Le Mexique a battu l'Australie 1-0 au Rose Bowl de Pasadena, et Javier Aguirre termine le mois de mai avec une nouvelle feuille blanche qui maintient sa reconstruction sur les rails avant les qualifications pour la Coupe du Monde d'automne.
Le Mexique s'est aligné en 4-2-3-1, l'Australie en 5-4-1 de Tony Popović, et le combat de formes a rapidement tourné à l'avantage du Mexique. Alexis Vega continuait de trouver des espaces entre Aiden O’Neill et la défense à cinq, et la percée est arrivée lorsque Vega a laissé Johan Vásquez filer pour une finition calme à la 28e minute. Ce mouvement a justifié la décision d'Aguirre de faire monter le défenseur central sur les coups de pied de coin, et c'était la seule occasion nette créée par les deux équipes avant la pause. La réponse de l'Australie a été limitée à un carton jaune pour Jacob Italiano à la 32e minute après qu'il ait accroché Vega en transition.
Aguirre allait toujours changer la moitié de ses joueurs de champ. L'instruction est arrivée au redémarrage : Guillermo Ochoa, Santiago Giménez, Israel Reyes et César Huerta sont tous entrés à la 46e minute. L'équipe rafraîchie a pressé plus haut mais a perdu un peu de rythme, et Huerta a reçu un carton jaune à la 52e minute qui a obligé le flanc gauche du Mexique à reculer un peu plus.
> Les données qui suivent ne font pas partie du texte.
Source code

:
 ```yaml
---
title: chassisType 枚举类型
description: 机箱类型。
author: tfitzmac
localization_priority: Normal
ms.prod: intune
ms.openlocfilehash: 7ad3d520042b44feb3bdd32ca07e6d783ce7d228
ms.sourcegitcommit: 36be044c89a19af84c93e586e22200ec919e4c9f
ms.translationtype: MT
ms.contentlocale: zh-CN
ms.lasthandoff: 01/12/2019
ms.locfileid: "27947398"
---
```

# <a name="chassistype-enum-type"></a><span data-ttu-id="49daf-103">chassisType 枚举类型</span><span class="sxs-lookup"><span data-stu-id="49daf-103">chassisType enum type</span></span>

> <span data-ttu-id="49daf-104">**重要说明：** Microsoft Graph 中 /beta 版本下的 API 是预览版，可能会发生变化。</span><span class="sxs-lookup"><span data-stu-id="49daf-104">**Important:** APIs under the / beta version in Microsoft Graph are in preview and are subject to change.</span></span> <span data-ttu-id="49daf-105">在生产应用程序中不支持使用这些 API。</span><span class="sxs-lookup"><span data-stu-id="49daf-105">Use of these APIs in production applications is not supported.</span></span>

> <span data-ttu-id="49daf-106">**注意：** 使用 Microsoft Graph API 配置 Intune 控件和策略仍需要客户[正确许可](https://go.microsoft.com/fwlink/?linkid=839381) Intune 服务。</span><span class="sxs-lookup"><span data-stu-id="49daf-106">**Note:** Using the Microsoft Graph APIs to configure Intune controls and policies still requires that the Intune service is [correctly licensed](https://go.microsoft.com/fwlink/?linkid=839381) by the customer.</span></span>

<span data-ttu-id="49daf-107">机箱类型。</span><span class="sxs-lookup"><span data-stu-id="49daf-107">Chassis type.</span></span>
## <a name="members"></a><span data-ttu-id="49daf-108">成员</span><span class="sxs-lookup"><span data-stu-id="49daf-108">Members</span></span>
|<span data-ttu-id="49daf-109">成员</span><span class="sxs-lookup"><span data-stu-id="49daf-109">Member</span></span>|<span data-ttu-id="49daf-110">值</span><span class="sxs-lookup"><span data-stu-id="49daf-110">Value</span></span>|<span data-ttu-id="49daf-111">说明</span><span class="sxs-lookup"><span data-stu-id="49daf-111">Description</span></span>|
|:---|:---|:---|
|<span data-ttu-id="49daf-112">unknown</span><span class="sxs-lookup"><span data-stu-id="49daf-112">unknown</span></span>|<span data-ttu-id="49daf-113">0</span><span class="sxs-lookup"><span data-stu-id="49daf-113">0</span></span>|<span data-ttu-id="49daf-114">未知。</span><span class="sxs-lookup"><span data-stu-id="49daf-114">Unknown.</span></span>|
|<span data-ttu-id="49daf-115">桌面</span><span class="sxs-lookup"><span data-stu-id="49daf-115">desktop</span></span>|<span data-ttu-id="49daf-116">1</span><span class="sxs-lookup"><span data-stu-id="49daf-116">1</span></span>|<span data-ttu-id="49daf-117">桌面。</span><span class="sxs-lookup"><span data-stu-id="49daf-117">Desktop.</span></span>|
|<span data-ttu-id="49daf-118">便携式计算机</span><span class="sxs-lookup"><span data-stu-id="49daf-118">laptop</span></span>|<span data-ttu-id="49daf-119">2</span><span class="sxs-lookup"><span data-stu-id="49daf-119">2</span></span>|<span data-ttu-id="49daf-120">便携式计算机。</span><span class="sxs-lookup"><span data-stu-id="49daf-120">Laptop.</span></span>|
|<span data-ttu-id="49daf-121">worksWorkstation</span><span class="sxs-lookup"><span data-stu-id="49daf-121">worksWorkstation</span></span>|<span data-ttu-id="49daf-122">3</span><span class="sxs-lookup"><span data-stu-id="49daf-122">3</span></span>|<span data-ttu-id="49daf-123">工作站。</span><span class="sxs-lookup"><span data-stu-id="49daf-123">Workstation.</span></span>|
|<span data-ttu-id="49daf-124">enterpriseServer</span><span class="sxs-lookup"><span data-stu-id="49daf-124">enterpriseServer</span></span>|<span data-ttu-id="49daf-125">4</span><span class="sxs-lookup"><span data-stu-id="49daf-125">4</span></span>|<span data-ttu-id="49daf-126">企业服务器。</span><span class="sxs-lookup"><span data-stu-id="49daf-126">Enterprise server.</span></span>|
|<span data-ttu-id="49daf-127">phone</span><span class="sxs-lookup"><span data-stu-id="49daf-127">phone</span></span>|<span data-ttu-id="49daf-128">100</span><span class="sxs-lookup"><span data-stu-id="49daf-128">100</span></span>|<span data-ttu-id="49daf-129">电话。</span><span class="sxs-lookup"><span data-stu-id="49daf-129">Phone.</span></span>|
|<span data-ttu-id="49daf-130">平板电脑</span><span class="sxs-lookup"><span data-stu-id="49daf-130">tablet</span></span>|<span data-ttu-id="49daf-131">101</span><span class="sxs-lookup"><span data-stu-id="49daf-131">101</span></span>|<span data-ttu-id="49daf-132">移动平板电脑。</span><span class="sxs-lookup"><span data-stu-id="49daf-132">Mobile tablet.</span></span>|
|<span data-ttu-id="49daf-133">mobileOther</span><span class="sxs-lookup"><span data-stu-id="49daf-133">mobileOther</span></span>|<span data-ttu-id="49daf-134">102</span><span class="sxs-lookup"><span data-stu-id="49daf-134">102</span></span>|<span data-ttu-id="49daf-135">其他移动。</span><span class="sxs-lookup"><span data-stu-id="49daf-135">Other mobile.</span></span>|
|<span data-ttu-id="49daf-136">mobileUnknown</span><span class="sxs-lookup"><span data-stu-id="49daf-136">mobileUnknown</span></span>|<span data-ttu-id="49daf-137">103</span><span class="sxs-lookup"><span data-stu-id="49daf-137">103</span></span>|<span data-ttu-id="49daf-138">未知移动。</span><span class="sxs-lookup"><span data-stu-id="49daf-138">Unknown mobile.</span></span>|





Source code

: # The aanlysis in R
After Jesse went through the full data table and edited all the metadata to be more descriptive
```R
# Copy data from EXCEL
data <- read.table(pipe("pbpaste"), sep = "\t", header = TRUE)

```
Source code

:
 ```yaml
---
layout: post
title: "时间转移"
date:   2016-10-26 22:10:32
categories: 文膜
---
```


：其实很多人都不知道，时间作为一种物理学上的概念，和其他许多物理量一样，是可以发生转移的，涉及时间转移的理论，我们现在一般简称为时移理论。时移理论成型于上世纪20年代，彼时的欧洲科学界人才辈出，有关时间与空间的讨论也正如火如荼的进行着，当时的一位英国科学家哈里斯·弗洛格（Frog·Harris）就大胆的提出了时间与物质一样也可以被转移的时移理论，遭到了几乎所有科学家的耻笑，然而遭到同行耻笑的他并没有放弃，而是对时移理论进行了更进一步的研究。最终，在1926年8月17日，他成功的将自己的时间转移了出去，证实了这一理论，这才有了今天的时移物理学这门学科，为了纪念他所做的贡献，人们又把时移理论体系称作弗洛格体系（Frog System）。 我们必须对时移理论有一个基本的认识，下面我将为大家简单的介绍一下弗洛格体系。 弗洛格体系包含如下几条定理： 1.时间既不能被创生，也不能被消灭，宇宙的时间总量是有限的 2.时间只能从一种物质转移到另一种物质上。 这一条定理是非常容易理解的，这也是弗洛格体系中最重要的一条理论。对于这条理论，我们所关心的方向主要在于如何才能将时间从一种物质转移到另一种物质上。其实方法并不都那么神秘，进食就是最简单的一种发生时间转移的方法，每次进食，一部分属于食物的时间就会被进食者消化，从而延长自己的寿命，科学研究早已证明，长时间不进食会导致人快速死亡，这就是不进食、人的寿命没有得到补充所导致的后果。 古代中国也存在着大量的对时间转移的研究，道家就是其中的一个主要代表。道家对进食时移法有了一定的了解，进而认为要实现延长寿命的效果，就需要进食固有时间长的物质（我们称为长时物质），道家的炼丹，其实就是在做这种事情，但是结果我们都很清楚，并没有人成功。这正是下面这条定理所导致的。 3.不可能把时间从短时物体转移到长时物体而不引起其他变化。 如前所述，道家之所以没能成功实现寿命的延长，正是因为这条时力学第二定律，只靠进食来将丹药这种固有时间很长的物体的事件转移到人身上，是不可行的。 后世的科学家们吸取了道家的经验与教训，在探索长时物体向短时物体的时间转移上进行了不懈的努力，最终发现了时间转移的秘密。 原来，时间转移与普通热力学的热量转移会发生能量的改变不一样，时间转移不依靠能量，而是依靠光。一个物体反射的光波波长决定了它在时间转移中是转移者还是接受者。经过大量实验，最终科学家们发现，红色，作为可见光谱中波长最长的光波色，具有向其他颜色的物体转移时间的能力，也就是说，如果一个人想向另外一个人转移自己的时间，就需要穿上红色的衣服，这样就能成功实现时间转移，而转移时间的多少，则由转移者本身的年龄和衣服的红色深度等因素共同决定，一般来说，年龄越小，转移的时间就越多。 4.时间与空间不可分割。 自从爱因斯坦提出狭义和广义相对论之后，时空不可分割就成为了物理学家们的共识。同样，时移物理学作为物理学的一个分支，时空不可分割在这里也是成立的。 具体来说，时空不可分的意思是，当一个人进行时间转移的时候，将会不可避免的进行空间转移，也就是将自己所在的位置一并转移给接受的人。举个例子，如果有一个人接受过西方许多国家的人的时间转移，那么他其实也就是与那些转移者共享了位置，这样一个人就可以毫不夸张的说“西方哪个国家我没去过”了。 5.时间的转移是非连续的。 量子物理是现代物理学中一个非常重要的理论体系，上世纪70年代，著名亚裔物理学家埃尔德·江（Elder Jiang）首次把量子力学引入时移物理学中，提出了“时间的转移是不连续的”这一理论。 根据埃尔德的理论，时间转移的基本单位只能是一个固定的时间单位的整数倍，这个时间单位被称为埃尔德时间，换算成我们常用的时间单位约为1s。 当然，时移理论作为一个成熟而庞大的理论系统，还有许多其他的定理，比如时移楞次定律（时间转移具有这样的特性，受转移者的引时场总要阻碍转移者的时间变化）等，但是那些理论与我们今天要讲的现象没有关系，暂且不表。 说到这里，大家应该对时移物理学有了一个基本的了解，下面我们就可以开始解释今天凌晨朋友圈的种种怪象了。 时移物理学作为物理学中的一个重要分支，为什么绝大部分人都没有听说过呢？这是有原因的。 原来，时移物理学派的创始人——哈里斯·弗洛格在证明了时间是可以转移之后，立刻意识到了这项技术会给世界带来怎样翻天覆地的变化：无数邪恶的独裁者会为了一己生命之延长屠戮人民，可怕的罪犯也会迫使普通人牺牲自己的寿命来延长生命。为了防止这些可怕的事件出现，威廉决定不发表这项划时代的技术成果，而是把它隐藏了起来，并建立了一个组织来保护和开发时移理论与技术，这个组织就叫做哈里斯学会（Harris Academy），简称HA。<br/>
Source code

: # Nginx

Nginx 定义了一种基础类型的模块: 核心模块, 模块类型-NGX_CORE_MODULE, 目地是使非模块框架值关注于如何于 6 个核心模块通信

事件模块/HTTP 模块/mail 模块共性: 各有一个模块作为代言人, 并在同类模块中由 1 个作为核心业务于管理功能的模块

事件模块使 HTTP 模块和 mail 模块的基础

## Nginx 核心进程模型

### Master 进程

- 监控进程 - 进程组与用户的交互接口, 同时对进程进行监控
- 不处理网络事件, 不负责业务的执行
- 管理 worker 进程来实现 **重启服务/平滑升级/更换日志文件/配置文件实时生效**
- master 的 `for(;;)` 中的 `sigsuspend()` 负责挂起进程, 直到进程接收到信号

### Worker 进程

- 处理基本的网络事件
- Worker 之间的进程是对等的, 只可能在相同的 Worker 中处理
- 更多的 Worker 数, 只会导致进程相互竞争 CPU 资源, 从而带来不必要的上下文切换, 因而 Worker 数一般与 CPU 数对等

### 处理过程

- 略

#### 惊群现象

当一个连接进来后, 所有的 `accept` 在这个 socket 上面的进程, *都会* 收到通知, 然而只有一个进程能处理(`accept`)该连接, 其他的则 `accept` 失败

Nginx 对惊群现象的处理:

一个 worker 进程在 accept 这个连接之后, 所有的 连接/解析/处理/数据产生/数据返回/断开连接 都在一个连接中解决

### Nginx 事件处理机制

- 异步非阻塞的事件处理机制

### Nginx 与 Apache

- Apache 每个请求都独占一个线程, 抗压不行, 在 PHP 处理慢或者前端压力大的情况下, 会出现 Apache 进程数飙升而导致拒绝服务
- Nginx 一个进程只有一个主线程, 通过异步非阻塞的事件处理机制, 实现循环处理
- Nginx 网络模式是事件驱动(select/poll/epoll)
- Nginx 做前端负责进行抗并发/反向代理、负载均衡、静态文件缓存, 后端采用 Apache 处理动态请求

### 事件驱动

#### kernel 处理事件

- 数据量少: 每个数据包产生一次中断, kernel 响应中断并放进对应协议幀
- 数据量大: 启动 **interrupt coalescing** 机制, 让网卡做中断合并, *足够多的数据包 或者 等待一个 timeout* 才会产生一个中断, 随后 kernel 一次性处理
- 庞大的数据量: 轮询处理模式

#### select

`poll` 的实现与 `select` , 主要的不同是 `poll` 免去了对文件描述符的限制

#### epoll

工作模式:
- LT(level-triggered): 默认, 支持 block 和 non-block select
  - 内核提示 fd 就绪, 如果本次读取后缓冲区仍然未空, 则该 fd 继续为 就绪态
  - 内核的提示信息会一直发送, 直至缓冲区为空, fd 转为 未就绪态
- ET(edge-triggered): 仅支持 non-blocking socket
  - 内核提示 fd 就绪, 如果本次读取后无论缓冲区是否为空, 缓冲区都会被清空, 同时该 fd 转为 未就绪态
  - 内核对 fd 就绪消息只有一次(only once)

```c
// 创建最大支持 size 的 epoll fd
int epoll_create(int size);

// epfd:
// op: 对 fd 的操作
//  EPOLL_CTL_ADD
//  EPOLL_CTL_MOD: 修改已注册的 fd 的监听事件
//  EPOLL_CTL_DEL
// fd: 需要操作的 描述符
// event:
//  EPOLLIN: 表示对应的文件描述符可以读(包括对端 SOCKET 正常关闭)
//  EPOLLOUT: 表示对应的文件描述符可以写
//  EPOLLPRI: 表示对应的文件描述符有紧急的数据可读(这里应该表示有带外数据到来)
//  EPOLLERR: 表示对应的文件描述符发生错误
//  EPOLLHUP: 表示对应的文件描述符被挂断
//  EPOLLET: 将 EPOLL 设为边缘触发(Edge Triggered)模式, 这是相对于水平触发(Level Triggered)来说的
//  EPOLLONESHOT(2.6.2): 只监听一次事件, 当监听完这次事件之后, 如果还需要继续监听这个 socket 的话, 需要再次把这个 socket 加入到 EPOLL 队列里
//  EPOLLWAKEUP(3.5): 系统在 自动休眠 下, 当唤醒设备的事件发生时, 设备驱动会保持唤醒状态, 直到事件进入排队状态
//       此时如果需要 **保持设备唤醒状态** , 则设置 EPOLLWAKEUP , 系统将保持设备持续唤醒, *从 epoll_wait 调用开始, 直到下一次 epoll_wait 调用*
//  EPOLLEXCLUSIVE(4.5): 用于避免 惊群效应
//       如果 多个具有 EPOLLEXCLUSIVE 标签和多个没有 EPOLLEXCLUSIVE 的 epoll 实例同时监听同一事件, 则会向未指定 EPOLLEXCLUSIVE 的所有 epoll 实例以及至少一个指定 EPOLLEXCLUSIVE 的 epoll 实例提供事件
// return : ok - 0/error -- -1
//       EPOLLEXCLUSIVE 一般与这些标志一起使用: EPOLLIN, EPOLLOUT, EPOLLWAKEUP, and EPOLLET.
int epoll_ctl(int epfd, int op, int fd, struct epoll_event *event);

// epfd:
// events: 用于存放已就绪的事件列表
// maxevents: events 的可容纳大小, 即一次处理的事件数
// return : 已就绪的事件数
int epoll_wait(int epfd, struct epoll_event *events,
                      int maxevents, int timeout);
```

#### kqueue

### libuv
La marque de l'heure a apporté un renouvellement de cinq joueurs pour le Mexique. César Montes pour Edson Álvarez, Jesús Gallardo pour Mateo Chávez, Julián Quiñones pour Vega, Gilberto Mora pour Álvaro Fidalgo et Erik Lira pour Luis Chávez ont souligné le plan d'Aguirre de faire évoluer les joueurs de profondeur. Même avec ces changements, le Mexique contrôlait toujours la possession à 59 pour cent, grâce en grande partie à la distribution métronomique de Vásquez—92 passes tentées avec 87 réussies—et au travail de Romo pour filtrer la ligne arrière. Ochoa n'a eu à réaliser qu'un seul arrêt.
Popović a contré à la 67e minute en introduisant Paul Okon-Engstler, Kai Trewin, Ajdin Hrustić et Nishan Velupillay. Ces changements ont permis à l'Australie de circuler un peu mieux le ballon, cependant, leur seul tir cadré est resté l'effort d'O’Neill en première mi-temps depuis l'extérieur de la surface. Des apparitions tardives pour Nestory Irankunda et Aziz Behich à la 80e minute, puis Cameron Burgess et Awer Mabil à la 90e minute, n'ont pas pu secouer une défense mexicaine qui a terminé avec Jesús Gómez et Obed Vargas fermant les couloirs après le retrait de Vásquez et Luis Romo à la 74e minute.
Chiffres clés
- Possession : Mexique 59 pour cent, Australie 41 pour cent
- Tir cadrés : Mexique 3, Australie 1
- Passes réussies : Mexique 536 sur 597, Australie 336 sur 410
Vásquez mérite la lumière pour le but et pour avoir ancré une défense qui n'a jamais laissé Mohamed Touré faire face. Álvarez a complété 76 passes sur 78 en 60 minutes pour établir le tempo, tandis que l'assist de Vega justifiait la décision d'Aguirre de le maintenir comme le numéro 10 nominal malgré l'attente de Julián Quiñones sur le banc. Pour l'Australie, la combinaison de Harry Souttar et Alessandro Circati a tenu ferme dans les airs, mais avec Martin Boyle restant non utilisé et Jamie Maclaren absent, il n'y avait pas de contrepoids à la maîtrise du ballon du Mexique.
Aguirre appréciera que deux gardiens aient partagé les minutes sans encaisser de but, et il notera également que Giménez et Quiñones ont encore besoin de ballons une fois que Vega quitte le terrain. Popović doit résoudre la même énigme avant les qualifications de septembre : comment transformer un bloc défensif discipliné en occasions une fois le premier pressing battu. L'attention se tourne désormais vers d'autres amicaux, y compris République tchèque vs Kosovo et Suisse vs Jordanie, alors que le calendrier international continue d'avancer.